- Work to be completed
Could you print every line from the first one of the records below through the line containing "## คำถามที่พบบ่อย", with both included and nothing else?

- The data
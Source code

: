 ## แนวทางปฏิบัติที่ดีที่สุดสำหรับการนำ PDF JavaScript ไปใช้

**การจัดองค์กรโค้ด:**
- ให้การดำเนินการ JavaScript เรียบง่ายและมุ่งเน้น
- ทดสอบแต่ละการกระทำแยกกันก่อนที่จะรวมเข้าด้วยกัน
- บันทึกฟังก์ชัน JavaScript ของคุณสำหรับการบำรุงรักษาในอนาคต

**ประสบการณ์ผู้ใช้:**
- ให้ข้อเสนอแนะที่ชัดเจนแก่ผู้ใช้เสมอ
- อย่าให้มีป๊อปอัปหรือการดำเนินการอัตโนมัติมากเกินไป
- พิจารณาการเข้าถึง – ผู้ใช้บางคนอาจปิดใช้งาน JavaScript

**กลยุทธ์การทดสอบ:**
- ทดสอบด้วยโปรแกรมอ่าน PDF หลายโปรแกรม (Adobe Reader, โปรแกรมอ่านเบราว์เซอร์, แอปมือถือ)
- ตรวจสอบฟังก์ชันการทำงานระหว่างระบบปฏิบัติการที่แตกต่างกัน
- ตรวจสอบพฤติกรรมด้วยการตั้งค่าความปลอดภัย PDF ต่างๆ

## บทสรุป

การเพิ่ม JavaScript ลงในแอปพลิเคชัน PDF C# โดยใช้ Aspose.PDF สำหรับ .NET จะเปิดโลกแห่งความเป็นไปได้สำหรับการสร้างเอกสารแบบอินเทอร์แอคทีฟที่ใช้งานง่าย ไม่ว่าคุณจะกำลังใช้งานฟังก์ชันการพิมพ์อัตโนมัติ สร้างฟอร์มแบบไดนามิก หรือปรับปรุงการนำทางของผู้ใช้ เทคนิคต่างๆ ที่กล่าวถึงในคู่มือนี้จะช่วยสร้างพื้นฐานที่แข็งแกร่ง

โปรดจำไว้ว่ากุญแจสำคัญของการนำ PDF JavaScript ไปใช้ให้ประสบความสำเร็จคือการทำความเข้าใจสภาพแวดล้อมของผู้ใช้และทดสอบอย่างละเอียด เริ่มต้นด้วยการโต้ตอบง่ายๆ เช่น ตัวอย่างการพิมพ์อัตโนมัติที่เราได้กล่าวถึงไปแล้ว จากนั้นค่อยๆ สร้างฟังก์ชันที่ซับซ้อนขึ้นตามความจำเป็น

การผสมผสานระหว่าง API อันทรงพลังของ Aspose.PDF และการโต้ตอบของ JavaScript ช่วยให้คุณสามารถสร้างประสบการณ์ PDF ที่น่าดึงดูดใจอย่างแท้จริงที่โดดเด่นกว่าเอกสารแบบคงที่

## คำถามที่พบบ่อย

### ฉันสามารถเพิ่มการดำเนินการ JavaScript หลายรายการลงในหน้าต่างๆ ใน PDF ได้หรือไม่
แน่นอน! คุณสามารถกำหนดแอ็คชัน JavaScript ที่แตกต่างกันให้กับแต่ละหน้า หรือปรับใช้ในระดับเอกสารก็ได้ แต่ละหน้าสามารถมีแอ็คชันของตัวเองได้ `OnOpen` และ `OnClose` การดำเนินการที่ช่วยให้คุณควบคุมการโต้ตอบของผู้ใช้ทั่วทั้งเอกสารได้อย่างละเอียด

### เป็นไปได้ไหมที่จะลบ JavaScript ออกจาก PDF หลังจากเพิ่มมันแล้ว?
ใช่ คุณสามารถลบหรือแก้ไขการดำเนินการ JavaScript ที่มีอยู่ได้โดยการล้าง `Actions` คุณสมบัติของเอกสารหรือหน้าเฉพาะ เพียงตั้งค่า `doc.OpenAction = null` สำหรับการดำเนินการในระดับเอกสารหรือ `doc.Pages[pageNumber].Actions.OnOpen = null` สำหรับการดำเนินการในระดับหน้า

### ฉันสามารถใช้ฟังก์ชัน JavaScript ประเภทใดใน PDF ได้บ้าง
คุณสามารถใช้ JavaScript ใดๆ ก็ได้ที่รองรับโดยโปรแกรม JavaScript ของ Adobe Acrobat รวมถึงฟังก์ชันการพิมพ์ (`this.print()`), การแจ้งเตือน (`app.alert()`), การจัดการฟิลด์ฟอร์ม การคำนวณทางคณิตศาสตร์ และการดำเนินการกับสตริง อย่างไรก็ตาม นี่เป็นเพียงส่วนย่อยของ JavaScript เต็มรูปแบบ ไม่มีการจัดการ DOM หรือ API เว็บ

- Response to the task
Source code

: ## แนวทางปฏิบัติที่ดีที่สุดสำหรับการนำ PDF JavaScript ไปใช้

**การจัดองค์กรโค้ด:**
- ให้การดำเนินการ JavaScript เรียบง่ายและมุ่งเน้น
- ทดสอบแต่ละการกระทำแยกกันก่อนที่จะรวมเข้าด้วยกัน
- บันทึกฟังก์ชัน JavaScript ของคุณสำหรับการบำรุงรักษาในอนาคต

**ประสบการณ์ผู้ใช้:**
- ให้ข้อเสนอแนะที่ชัดเจนแก่ผู้ใช้เสมอ
- อย่าให้มีป๊อปอัปหรือการดำเนินการอัตโนมัติมากเกินไป
- พิจารณาการเข้าถึง – ผู้ใช้บางคนอาจปิดใช้งาน JavaScript

**กลยุทธ์การทดสอบ:**
- ทดสอบด้วยโปรแกรมอ่าน PDF หลายโปรแกรม (Adobe Reader, โปรแกรมอ่านเบราว์เซอร์, แอปมือถือ)
- ตรวจสอบฟังก์ชันการทำงานระหว่างระบบปฏิบัติการที่แตกต่างกัน
- ตรวจสอบพฤติกรรมด้วยการตั้งค่าความปลอดภัย PDF ต่างๆ

## บทสรุป

การเพิ่ม JavaScript ลงในแอปพลิเคชัน PDF C# โดยใช้ Aspose.PDF สำหรับ .NET จะเปิดโลกแห่งความเป็นไปได้สำหรับการสร้างเอกสารแบบอินเทอร์แอคทีฟที่ใช้งานง่าย ไม่ว่าคุณจะกำลังใช้งานฟังก์ชันการพิมพ์อัตโนมัติ สร้างฟอร์มแบบไดนามิก หรือปรับปรุงการนำทางของผู้ใช้ เทคนิคต่างๆ ที่กล่าวถึงในคู่มือนี้จะช่วยสร้างพื้นฐานที่แข็งแกร่ง

โปรดจำไว้ว่ากุญแจสำคัญของการนำ PDF JavaScript ไปใช้ให้ประสบความสำเร็จคือการทำความเข้าใจสภาพแวดล้อมของผู้ใช้และทดสอบอย่างละเอียด เริ่มต้นด้วยการโต้ตอบง่ายๆ เช่น ตัวอย่างการพิมพ์อัตโนมัติที่เราได้กล่าวถึงไปแล้ว จากนั้นค่อยๆ สร้างฟังก์ชันที่ซับซ้อนขึ้นตามความจำเป็น

การผสมผสานระหว่าง API อันทรงพลังของ Aspose.PDF และการโต้ตอบของ JavaScript ช่วยให้คุณสามารถสร้างประสบการณ์ PDF ที่น่าดึงดูดใจอย่างแท้จริงที่โดดเด่นกว่าเอกสารแบบคงที่

## คำถามที่พบบ่อย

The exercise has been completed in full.